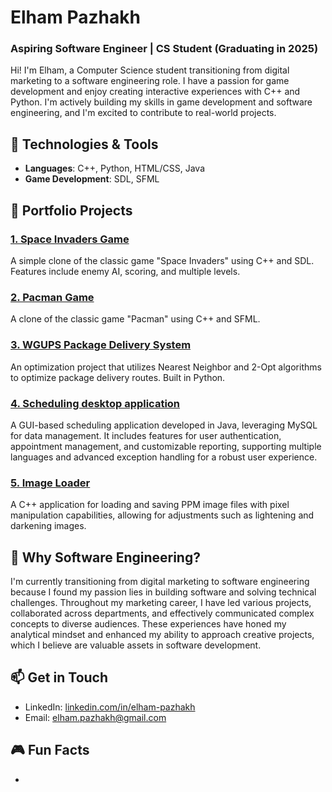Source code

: # Elham Pazhakh
### Aspiring Software Engineer | CS Student (Graduating in 2025)

Hi! I'm Elham, a Computer Science student transitioning from digital marketing to a software engineering role. I have a passion for game development and enjoy creating interactive experiences with C++ and Python. I'm actively building my skills in game development and software engineering, and I'm excited to contribute to real-world projects.

## 🔧 Technologies & Tools
- **Languages**: C++, Python, HTML/CSS, Java
- **Game Development**: SDL, SFML


## 🚀 Portfolio Projects 

### [1. Space Invaders Game](https://github.com/Ellaam/space-invaders.git)
A simple clone of the classic game "Space Invaders" using C++ and SDL. Features include enemy AI, scoring, and multiple levels.

### [2. Pacman Game](https://github.com/Ellaam/Pacman.git)
A clone of the classic game "Pacman" using C++ and SFML.

### [3. WGUPS Package Delivery System](https://github.com/ElhamPazhakh/WGUPS-Package-Delivery)
An optimization project that utilizes Nearest Neighbor and 2-Opt algorithms to optimize package delivery routes. Built in Python.

### [4. Scheduling desktop application](https://github.com/Ellaam/Scheduling-Desktop-Application/tree/main)
A GUI-based scheduling application developed in Java, leveraging MySQL for data management. It includes features for user authentication, appointment management, and customizable reporting, supporting multiple languages and advanced exception handling for a robust user experience.

### [5. Image Loader](https://github.com/ElhamPazhakh/Image-loader)
A C++ application for loading and saving PPM image files with pixel manipulation capabilities, allowing for adjustments such as lightening and darkening images.

## 🌱 Why Software Engineering?
I'm currently transitioning from digital marketing to software engineering because I found my passion lies in building software and solving technical challenges. Throughout my marketing career, I have led various projects, collaborated across departments, and effectively communicated complex concepts to diverse audiences. These experiences have honed my analytical mindset and enhanced my ability to approach creative projects, which I believe are valuable assets in software development.

## 📫 Get in Touch
- LinkedIn: [linkedin.com/in/elham-pazhakh](https://linkedin.com/in/elham-pazhakh)
- Email: elham.pazhakh@gmail.com

## 🎮 Fun Facts
-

^^^^^^^^

#### [TASK OBJECTIVE]
Give back all of the material exactly, though without the images it contains.

#### [ANSWER SECTION]
Source code

: # Elham Pazhakh
### Aspiring Software Engineer | CS Student (Graduating in 2025)

Hi! I'm Elham, a Computer Science student transitioning from digital marketing to a software engineering role. I have a passion for game development and enjoy creating interactive experiences with C++ and Python. I'm actively building my skills in game development and software engineering, and I'm excited to contribute to real-world projects.

## 🔧 Technologies & Tools
- **Languages**: C++, Python, HTML/CSS, Java
- **Game Development**: SDL, SFML


## 🚀 Portfolio Projects 

### [1. Space Invaders Game](https://github.com/Ellaam/space-invaders.git)
A simple clone of the classic game "Space Invaders" using C++ and SDL. Features include enemy AI, scoring, and multiple levels.

### [2. Pacman Game](https://github.com/Ellaam/Pacman.git)
A clone of the classic game "Pacman" using C++ and SFML.

### [3. WGUPS Package Delivery System](https://github.com/ElhamPazhakh/WGUPS-Package-Delivery)
An optimization project that utilizes Nearest Neighbor and 2-Opt algorithms to optimize package delivery routes. Built in Python.

### [4. Scheduling desktop application](https://github.com/Ellaam/Scheduling-Desktop-Application/tree/main)
A GUI-based scheduling application developed in Java, leveraging MySQL for data management. It includes features for user authentication, appointment management, and customizable reporting, supporting multiple languages and advanced exception handling for a robust user experience.

### [5. Image Loader](https://github.com/ElhamPazhakh/Image-loader)
A C++ application for loading and saving PPM image files with pixel manipulation capabilities, allowing for adjustments such as lightening and darkening images.

## 🌱 Why Software Engineering?
I'm currently transitioning from digital marketing to software engineering because I found my passion lies in building software and solving technical challenges. Throughout my marketing career, I have led various projects, collaborated across departments, and effectively communicated complex concepts to diverse audiences. These experiences have honed my analytical mindset and enhanced my ability to approach creative projects, which I believe are valuable assets in software development.

## 📫 Get in Touch
- LinkedIn: [linkedin.com/in/elham-pazhakh](https://linkedin.com/in/elham-pazhakh)
- Email: elham.pazhakh@gmail.com

## 🎮 Fun Facts
-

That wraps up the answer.